They don’t have to be beautiful, just durable, sturdy and inexpensive: paper sacks. The international company Korsnäs-Wilhelmstal, with production sites in Germany, Italy, the UK, Scandinavia, Croatia and the Ukraine, specializes in the manufacture of paper sacks. At the German site in Achern, the local company Icoma FSB, which specializes in the construction of production plants within the Korsnäs Group, has built and commissioned a sack folding system which breaks all previous production records.

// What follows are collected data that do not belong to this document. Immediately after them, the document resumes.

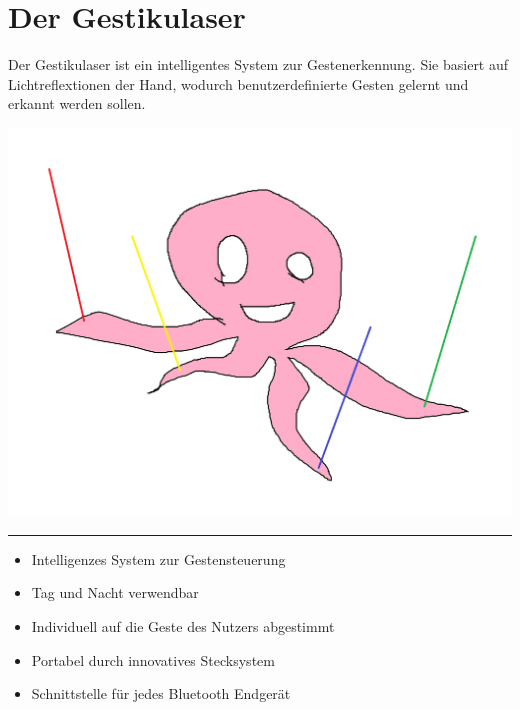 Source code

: \documentclass[a4paper,12pt,notumble]{leaflet}
\begin{document}
\newpage
\raggedright



\noindent
\begin{minipage}[c][0.45\textheight][t]{\textwidth}
	\section{Der Gestikulaser}

	Der Gestikulaser ist ein intelligentes System zur Gestenerkennung. Sie basiert auf Lichtreflextionen der Hand, wodurch benutzerdefinierte Gesten gelernt und
	erkannt werden sollen. 

	\begin{flushright}
		\includegraphics[scale=0.2]{../Logos/gestikulaser.png}
	\end{flushright}
\end{minipage}

\textcolor{rwth-lblue}{\noindent\rule{\textwidth}{4pt}}

\noindent
\begin{minipage}[c][0.45\textheight][t]{\textwidth}
	\begin{itemize}
		\item Intelligenzes System zur Gestensteuerung
		\item Tag und Nacht verwendbar
		\item Individuell auf die Geste des Nutzers abgestimmt
		\item Portabel durch innovatives Stecksystem
		\item Schnittstelle für jedes Bluetooth Endgerät
	\end{itemize}
\end{minipage}
\end{document}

Paper sacks which can consist of up to six layers are used in many very different areas of daily life. Food, construction materials, animal feed, basic materials for the chemical industry and many other items used every day are packed and transported in them. At Korsnäs in Achern alone, 120 million paper sacks roll off the conveyor belt every year. The new Icoma FSB folding system enables Korsnäs to produce 250 sacks per minute – its fastest production rate ever. This is possible due to the replacement of the conventional mechanical line shafts and gears with 19 Simovert Masterdrives MC servo drives. They ensure electronically coordinated folding, adhesion and sealing of the paper sacks.


Icoma FSB, Germany


The IFM 45/130 folding system

After the printed paper has been processed from large roles into paper tubes in the desired format, the folding system then turns the tube into sacks. In order to ensure that the sacks are then stable and thick enough for their future uses, several processes such as corner sealing, edge-trimming, base welding, base gluing and base folding may be required. These work processes first require the paper tube to be rotated by 90°, as it leaves the tube machine lengthways but must run crossways through the folding system. At a high production speed, this is an important yet difficult task that the turntable on the IFM 45/130 handles with no trouble at all.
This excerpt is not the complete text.